··· INPUT DATA

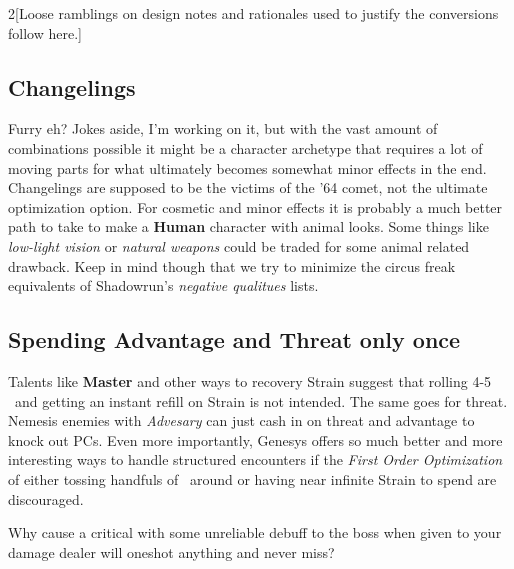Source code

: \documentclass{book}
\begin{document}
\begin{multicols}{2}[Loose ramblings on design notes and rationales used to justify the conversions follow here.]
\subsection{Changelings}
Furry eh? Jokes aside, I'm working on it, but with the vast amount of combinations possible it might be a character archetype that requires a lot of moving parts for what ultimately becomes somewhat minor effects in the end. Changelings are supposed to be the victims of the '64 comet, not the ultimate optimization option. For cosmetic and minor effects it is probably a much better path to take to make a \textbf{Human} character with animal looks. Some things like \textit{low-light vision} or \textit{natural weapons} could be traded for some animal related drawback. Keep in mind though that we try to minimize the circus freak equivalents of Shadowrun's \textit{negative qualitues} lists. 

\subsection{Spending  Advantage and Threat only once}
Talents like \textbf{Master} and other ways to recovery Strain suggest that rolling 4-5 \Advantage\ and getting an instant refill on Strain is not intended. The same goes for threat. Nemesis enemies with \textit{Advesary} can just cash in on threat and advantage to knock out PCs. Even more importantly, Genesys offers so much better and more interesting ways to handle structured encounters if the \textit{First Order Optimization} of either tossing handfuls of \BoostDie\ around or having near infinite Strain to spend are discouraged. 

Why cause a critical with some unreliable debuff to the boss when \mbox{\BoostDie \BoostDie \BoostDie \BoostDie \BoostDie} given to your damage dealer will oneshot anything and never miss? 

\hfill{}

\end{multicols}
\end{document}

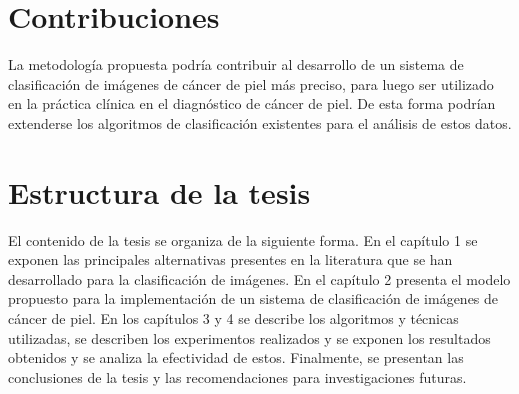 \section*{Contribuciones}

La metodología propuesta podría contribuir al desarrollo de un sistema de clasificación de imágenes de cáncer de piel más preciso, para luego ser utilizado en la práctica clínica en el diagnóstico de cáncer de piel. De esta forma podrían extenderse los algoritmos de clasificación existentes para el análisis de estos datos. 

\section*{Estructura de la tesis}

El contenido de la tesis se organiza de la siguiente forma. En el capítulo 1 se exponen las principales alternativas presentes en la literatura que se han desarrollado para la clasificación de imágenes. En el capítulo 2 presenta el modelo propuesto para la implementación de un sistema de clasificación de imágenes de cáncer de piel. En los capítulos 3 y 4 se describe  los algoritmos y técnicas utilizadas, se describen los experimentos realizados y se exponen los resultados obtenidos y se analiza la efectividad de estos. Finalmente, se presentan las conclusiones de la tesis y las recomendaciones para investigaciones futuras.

······
··· INPUT DATA

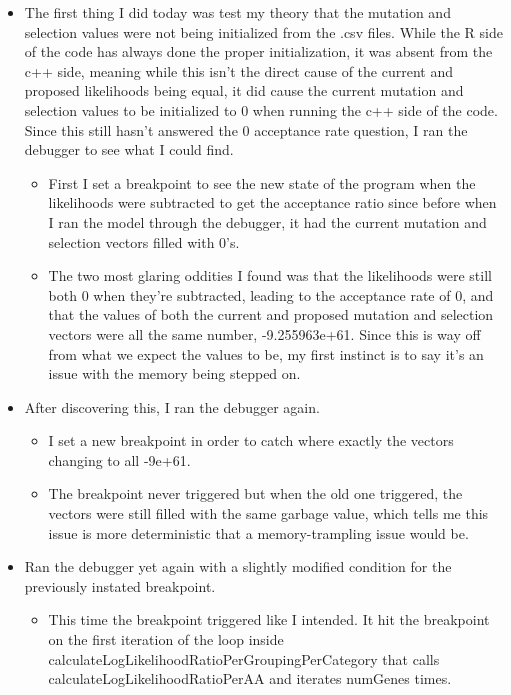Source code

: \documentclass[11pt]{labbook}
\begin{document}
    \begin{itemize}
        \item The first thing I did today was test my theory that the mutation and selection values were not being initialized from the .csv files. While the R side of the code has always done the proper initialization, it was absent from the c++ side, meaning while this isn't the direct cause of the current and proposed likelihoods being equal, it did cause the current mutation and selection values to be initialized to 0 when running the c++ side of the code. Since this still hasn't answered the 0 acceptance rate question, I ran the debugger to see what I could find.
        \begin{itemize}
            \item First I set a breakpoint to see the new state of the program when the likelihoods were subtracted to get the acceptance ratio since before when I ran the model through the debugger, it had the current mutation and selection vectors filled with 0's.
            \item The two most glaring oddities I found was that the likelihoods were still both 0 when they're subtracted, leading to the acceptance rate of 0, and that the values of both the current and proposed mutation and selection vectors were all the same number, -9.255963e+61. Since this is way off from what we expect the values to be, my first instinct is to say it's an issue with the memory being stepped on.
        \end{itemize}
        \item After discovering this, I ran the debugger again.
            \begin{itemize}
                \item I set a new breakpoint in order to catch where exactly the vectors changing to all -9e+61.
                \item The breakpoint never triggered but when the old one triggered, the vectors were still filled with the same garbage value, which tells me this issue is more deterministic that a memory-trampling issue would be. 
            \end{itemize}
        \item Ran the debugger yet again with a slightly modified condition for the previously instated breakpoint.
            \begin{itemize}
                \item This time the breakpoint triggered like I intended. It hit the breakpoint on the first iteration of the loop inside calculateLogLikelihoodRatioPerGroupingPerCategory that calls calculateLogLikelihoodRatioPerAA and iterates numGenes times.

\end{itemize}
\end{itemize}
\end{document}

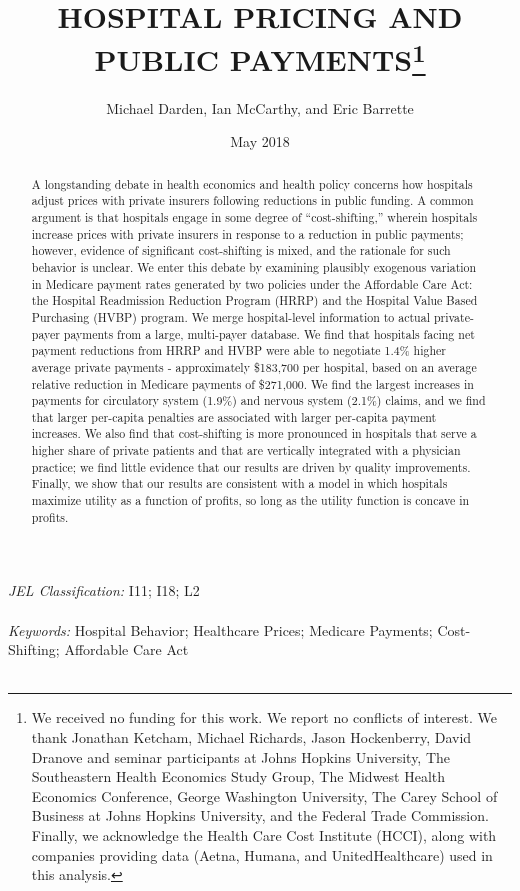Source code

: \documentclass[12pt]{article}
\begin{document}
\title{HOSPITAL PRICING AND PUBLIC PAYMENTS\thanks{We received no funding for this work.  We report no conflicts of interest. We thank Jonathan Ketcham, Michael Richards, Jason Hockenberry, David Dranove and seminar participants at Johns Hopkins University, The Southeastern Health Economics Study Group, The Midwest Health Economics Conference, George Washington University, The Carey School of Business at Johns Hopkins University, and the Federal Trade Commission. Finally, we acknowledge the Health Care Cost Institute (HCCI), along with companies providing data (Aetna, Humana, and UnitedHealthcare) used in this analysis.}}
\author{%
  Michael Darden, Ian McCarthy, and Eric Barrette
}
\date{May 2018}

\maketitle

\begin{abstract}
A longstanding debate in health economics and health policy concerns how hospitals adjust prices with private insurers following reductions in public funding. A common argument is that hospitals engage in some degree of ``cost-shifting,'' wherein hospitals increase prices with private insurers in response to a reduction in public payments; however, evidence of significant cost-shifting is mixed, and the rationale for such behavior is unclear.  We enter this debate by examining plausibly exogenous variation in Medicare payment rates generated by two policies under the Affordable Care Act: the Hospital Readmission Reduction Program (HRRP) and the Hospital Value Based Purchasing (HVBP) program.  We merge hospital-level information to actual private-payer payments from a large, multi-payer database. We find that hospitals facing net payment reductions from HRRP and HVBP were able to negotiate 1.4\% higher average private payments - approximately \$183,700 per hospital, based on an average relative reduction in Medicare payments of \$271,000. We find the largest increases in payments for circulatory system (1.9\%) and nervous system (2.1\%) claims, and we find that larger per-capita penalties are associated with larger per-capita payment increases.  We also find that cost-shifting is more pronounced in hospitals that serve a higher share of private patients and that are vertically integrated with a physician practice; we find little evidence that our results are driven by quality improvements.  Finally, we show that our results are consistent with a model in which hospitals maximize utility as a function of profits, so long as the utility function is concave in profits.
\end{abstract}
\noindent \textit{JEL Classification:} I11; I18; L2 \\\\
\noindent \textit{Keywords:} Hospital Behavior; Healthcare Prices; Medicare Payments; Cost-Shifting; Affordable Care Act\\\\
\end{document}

······

A single number is the whole answer: report how many lines in the data above include the word "Michael".

2